Victoria Louise Harold

Discourses on Behaviour: Is There Room for Restorative Justice in a Secondary School?

by Victoria Louise Harold (Victoria.Harold@calderdale.gov.uk

School-based behavioural standards and the means to best improve these continue to be a topic for discussion amongst educators, politicians, the general public and the media. Discourses around behaviour management have been dominated by behaviourism and to an increasing extent, a discourse of ‘zero tolerance’ (Cameron, 1998; Clough, Garner, Pardeck and Yeun, 2005). Additional psychological discourses have emerged alongside these influenced by cognitive psychology and within recent education policy, the notion of the ‘whole child’. However, concerns have been raised that such discourses imply a within-child focus that potentially alienates pupils.

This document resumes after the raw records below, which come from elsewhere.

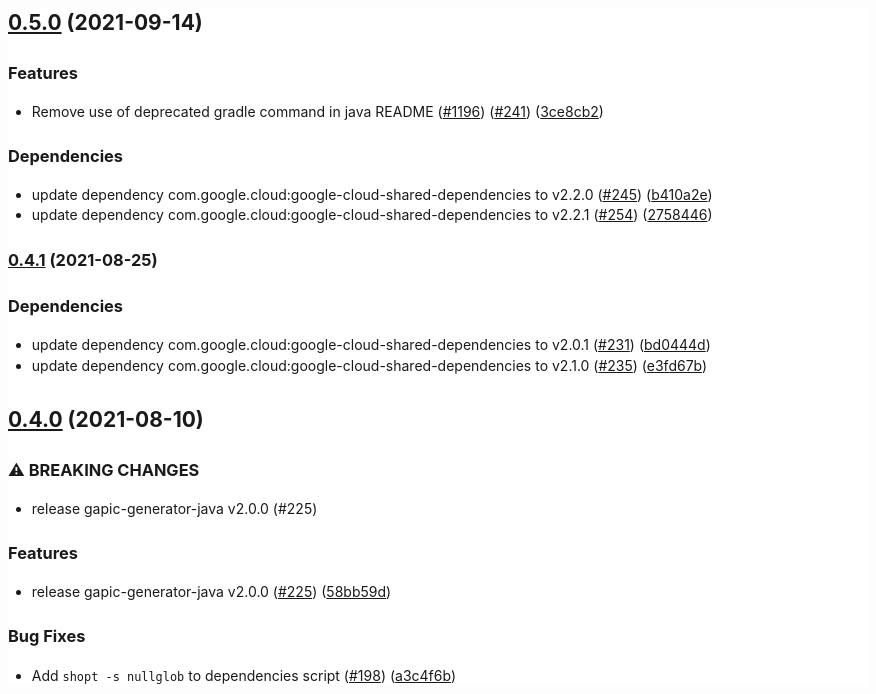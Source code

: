 ## [0.5.0](https://www.github.com/googleapis/java-notebooks/compare/v0.4.1...v0.5.0) (2021-09-14)


### Features

* Remove use of deprecated gradle command in java README ([#1196](https://www.github.com/googleapis/java-notebooks/issues/1196)) ([#241](https://www.github.com/googleapis/java-notebooks/issues/241)) ([3ce8cb2](https://www.github.com/googleapis/java-notebooks/commit/3ce8cb24810809ac82272882435508f0d2e723bf))


### Dependencies

* update dependency com.google.cloud:google-cloud-shared-dependencies to v2.2.0 ([#245](https://www.github.com/googleapis/java-notebooks/issues/245)) ([b410a2e](https://www.github.com/googleapis/java-notebooks/commit/b410a2e3367e43d1d2938c4cdcea5fb3d9b74029))
* update dependency com.google.cloud:google-cloud-shared-dependencies to v2.2.1 ([#254](https://www.github.com/googleapis/java-notebooks/issues/254)) ([2758446](https://www.github.com/googleapis/java-notebooks/commit/2758446958d8da7241549ef290b08ee4e857e8f0))

### [0.4.1](https://www.github.com/googleapis/java-notebooks/compare/v0.4.0...v0.4.1) (2021-08-25)


### Dependencies

* update dependency com.google.cloud:google-cloud-shared-dependencies to v2.0.1 ([#231](https://www.github.com/googleapis/java-notebooks/issues/231)) ([bd0444d](https://www.github.com/googleapis/java-notebooks/commit/bd0444d1942d57e105418d0bd01d664ec8c6a000))
* update dependency com.google.cloud:google-cloud-shared-dependencies to v2.1.0 ([#235](https://www.github.com/googleapis/java-notebooks/issues/235)) ([e3fd67b](https://www.github.com/googleapis/java-notebooks/commit/e3fd67b1b00b5a8651f2ca30766a76dd72951aec))

## [0.4.0](https://www.github.com/googleapis/java-notebooks/compare/v0.3.0...v0.4.0) (2021-08-10)


### ⚠ BREAKING CHANGES

* release gapic-generator-java v2.0.0 (#225)

### Features

* release gapic-generator-java v2.0.0 ([#225](https://www.github.com/googleapis/java-notebooks/issues/225)) ([58bb59d](https://www.github.com/googleapis/java-notebooks/commit/58bb59d1457adf28f571bc6f8b5026e776bafec2))


### Bug Fixes

* Add `shopt -s nullglob` to dependencies script ([#198](https://www.github.com/googleapis/java-notebooks/issues/198)) ([a3c4f6b](https://www.github.com/googleapis/java-notebooks/commit/a3c4f6b0a8b18055c083a797fec1d7d0aacad6dc))
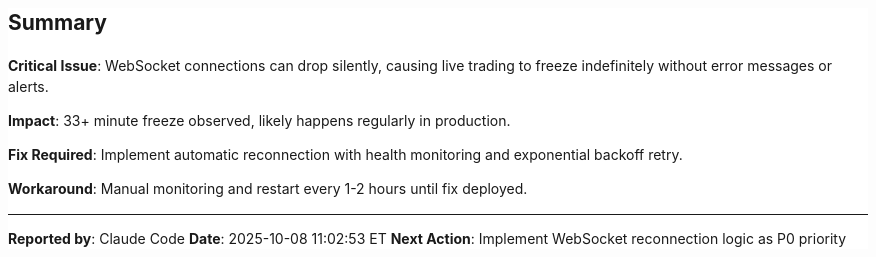 
## Summary

**Critical Issue**: WebSocket connections can drop silently, causing live trading to freeze indefinitely without error messages or alerts.

**Impact**: 33+ minute freeze observed, likely happens regularly in production.

**Fix Required**: Implement automatic reconnection with health monitoring and exponential backoff retry.

**Workaround**: Manual monitoring and restart every 1-2 hours until fix deployed.

---

**Reported by**: Claude Code
**Date**: 2025-10-08 11:02:53 ET
**Next Action**: Implement WebSocket reconnection logic as P0 priority
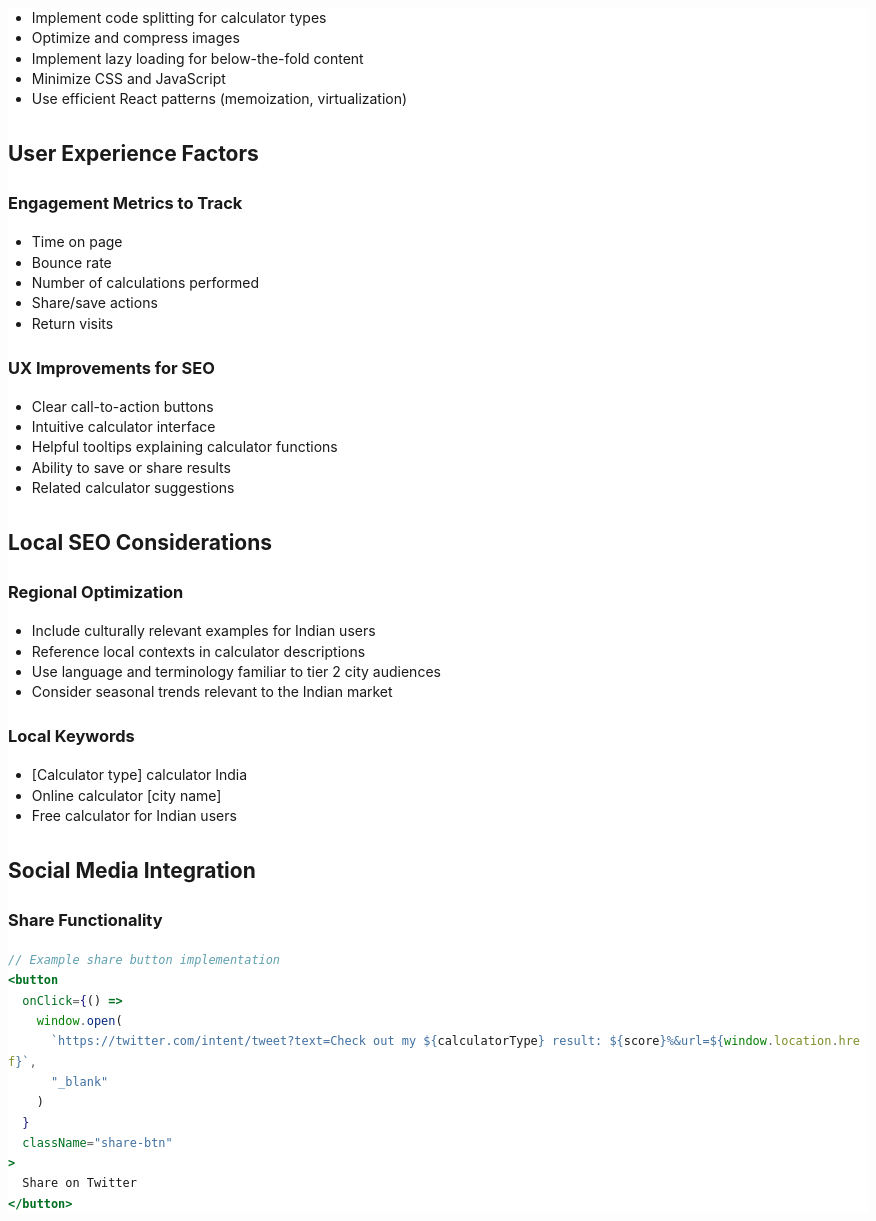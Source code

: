- Implement code splitting for calculator types
- Optimize and compress images
- Implement lazy loading for below-the-fold content
- Minimize CSS and JavaScript
- Use efficient React patterns (memoization, virtualization)

## User Experience Factors

### Engagement Metrics to Track

- Time on page
- Bounce rate
- Number of calculations performed
- Share/save actions
- Return visits

### UX Improvements for SEO

- Clear call-to-action buttons
- Intuitive calculator interface
- Helpful tooltips explaining calculator functions
- Ability to save or share results
- Related calculator suggestions

## Local SEO Considerations

### Regional Optimization

- Include culturally relevant examples for Indian users
- Reference local contexts in calculator descriptions
- Use language and terminology familiar to tier 2 city audiences
- Consider seasonal trends relevant to the Indian market

### Local Keywords

- [Calculator type] calculator India
- Online calculator [city name]
- Free calculator for Indian users

## Social Media Integration

### Share Functionality

```jsx
// Example share button implementation
<button
  onClick={() =>
    window.open(
      `https://twitter.com/intent/tweet?text=Check out my ${calculatorType} result: ${score}%&url=${window.location.href}`,
      "_blank"
    )
  }
  className="share-btn"
>
  Share on Twitter
</button>
```
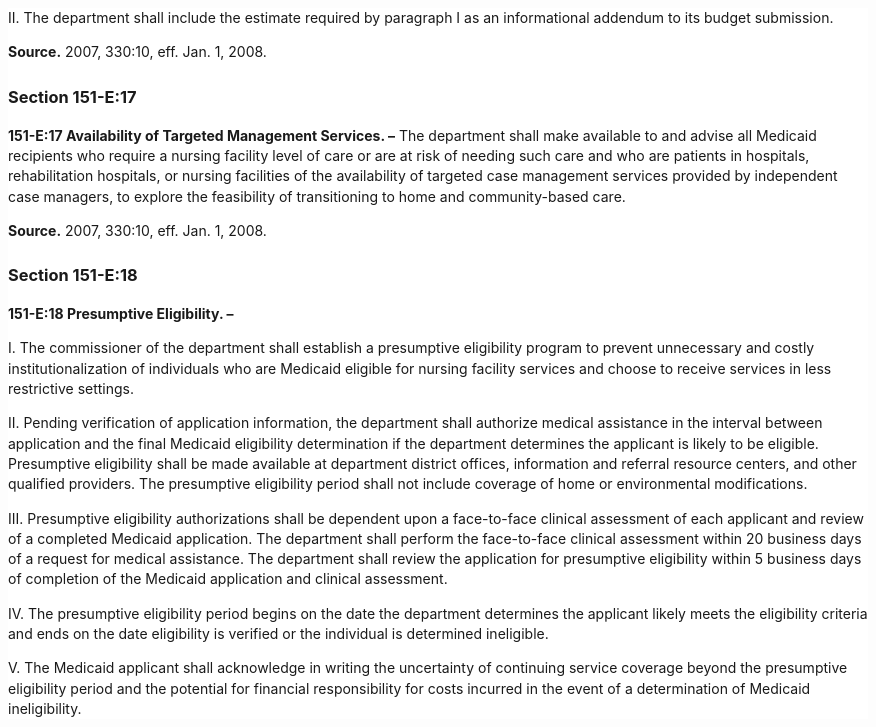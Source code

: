  II. The department shall include the estimate required by paragraph
I as an informational addendum to its budget submission.

**Source.** 2007, 330:10, eff. Jan. 1, 2008.

### Section 151-E:17

 **151-E:17 Availability of Targeted Management Services. –** The
department shall make available to and advise all Medicaid recipients
who require a nursing facility level of care or are at risk of needing
such care and who are patients in hospitals, rehabilitation hospitals,
or nursing facilities of the availability of targeted case management
services provided by independent case managers, to explore the
feasibility of transitioning to home and community-based care.

**Source.** 2007, 330:10, eff. Jan. 1, 2008.

### Section 151-E:18

 **151-E:18 Presumptive Eligibility. –**
                                             
 I. The commissioner of the department shall establish a presumptive
eligibility program to prevent unnecessary and costly
institutionalization of individuals who are Medicaid eligible for
nursing facility services and choose to receive services in less
restrictive settings.
                                             
 II. Pending verification of application information, the department
shall authorize medical assistance in the interval between application
and the final Medicaid eligibility determination if the department
determines the applicant is likely to be eligible. Presumptive
eligibility shall be made available at department district offices,
information and referral resource centers, and other qualified
providers. The presumptive eligibility period shall not include coverage
of home or environmental modifications.
                                             
 III. Presumptive eligibility authorizations shall be dependent upon
a face-to-face clinical assessment of each applicant and review of a
completed Medicaid application. The department shall perform the
face-to-face clinical assessment within 20 business days of a request
for medical assistance. The department shall review the application for
presumptive eligibility within 5 business days of completion of the
Medicaid application and clinical assessment.
                                             
 IV. The presumptive eligibility period begins on the date the
department determines the applicant likely meets the eligibility
criteria and ends on the date eligibility is verified or the individual
is determined ineligible.
                                             
 V. The Medicaid applicant shall acknowledge in writing the
uncertainty of continuing service coverage beyond the presumptive
eligibility period and the potential for financial responsibility for
costs incurred in the event of a determination of Medicaid
ineligibility.
                                             
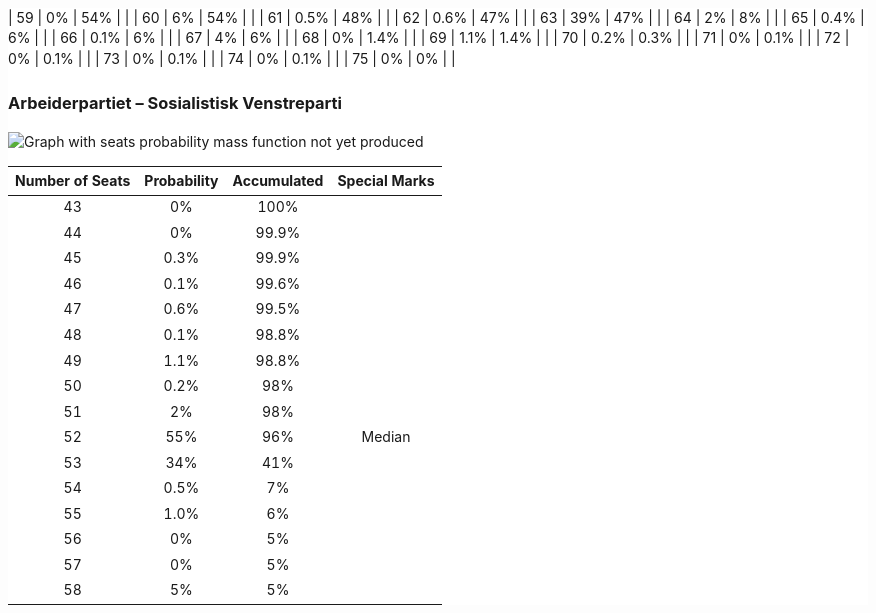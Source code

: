 | 59 | 0% | 54% |  |
| 60 | 6% | 54% |  |
| 61 | 0.5% | 48% |  |
| 62 | 0.6% | 47% |  |
| 63 | 39% | 47% |  |
| 64 | 2% | 8% |  |
| 65 | 0.4% | 6% |  |
| 66 | 0.1% | 6% |  |
| 67 | 4% | 6% |  |
| 68 | 0% | 1.4% |  |
| 69 | 1.1% | 1.4% |  |
| 70 | 0.2% | 0.3% |  |
| 71 | 0% | 0.1% |  |
| 72 | 0% | 0.1% |  |
| 73 | 0% | 0.1% |  |
| 74 | 0% | 0.1% |  |
| 75 | 0% | 0% |  |

### Arbeiderpartiet – Sosialistisk Venstreparti

![Graph with seats probability mass function not yet produced](2023-01-04-OpinionPerduco-coalitions-seats-pmf-ap–sv.png "Seats Probability Mass Function")

| Number of Seats | Probability | Accumulated | Special Marks |
|:---------------:|:-----------:|:-----------:|:-------------:|
| 43 | 0% | 100% |  |
| 44 | 0% | 99.9% |  |
| 45 | 0.3% | 99.9% |  |
| 46 | 0.1% | 99.6% |  |
| 47 | 0.6% | 99.5% |  |
| 48 | 0.1% | 98.8% |  |
| 49 | 1.1% | 98.8% |  |
| 50 | 0.2% | 98% |  |
| 51 | 2% | 98% |  |
| 52 | 55% | 96% | Median |
| 53 | 34% | 41% |  |
| 54 | 0.5% | 7% |  |
| 55 | 1.0% | 6% |  |
| 56 | 0% | 5% |  |
| 57 | 0% | 5% |  |
| 58 | 5% | 5% |  |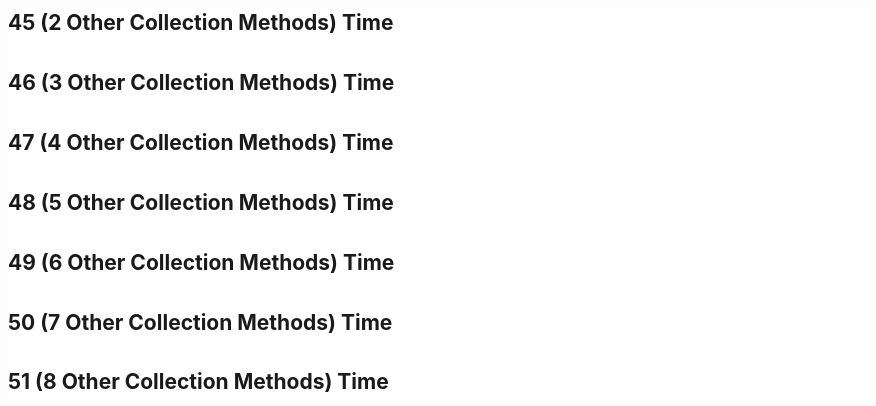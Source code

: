 

## 45 (2 Other Collection Methods) Time

```ruby


```


## 46 (3 Other Collection Methods) Time

```ruby


```


## 47 (4 Other Collection Methods) Time

```ruby


```


## 48 (5 Other Collection Methods) Time

```ruby


```


## 49 (6 Other Collection Methods) Time

```ruby


```


## 50 (7 Other Collection Methods) Time

```ruby


```


## 51 (8 Other Collection Methods) Time

```ruby


```
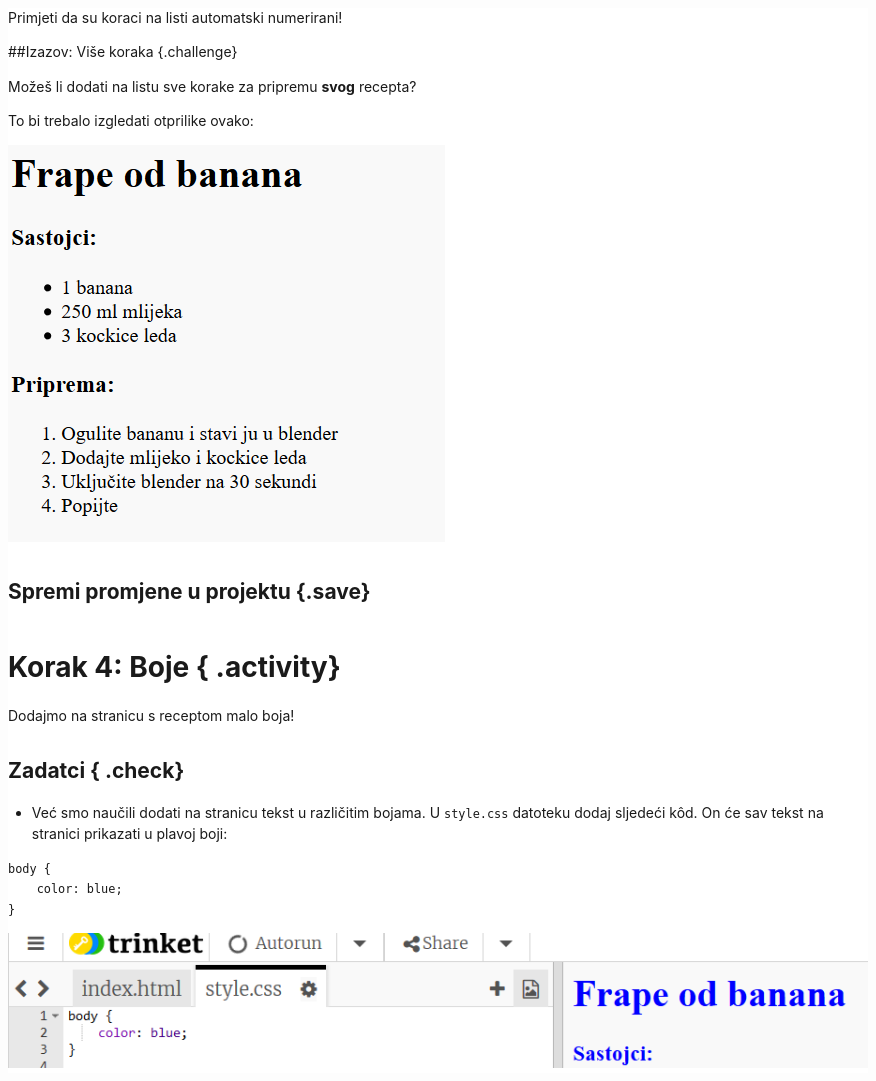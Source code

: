 Primjeti da su koraci na listi automatski numerirani!

##Izazov: Više koraka {.challenge}

Možeš li dodati na listu sve korake za pripremu __svog__ recepta?

To bi trebalo izgledati otprilike ovako: 

![screenshot](recipe-more-method.png)

## Spremi promjene u projektu {.save}

# Korak 4: Boje { .activity}

Dodajmo na stranicu s receptom malo boja!

## Zadatci { .check}

+ Već smo naučili dodati na stranicu tekst u različitim bojama. U `style.css` datoteku dodaj sljedeći kôd. On će sav tekst na stranici prikazati u plavoj boji:

```
body {
    color: blue;
}
```

![screenshot](recipe-blue.png)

What is more, it is argued that many dominant discourses fail to acknowledge the socially constructed nature of behaviour and the political, economic and practical reasons why institutions such as schools may wish to maintain such discourses as dominant. Restorative Justice (RJ) is explored and promoted providing an alternative framework which has greater affinity with a social constructionist understanding of behaviour (e.g. Zehr, 2002). The need to understand how to effectively promote such an alternative (Hopkins, 2004; Morrison, 2007) forms the basis of this thesis, which through a case study of one Yorkshire secondary school, looks to expose dominant discourses, showing the implications of these, and how alternative discourses such as those supporting RJ might be constructed. Critical Discourse Analysis (CDA) has been utilised to analyse transcripts of three focus groups held in the secondary school, as well as the school’s behaviour policy (Fairclough, 2001; van Dijk, 2001). This analysis is discussed in relation to three research questions: What are the dominant discourses on behaviour amongst school staff within a secondary school?; How are certain voices privileged over others?; What are the implications for the construction of alternative discourses and in particular one of relationships and RJ? Further discussion is given to the literature and the network of practice within which those discourses are located (Fairclough, 2001).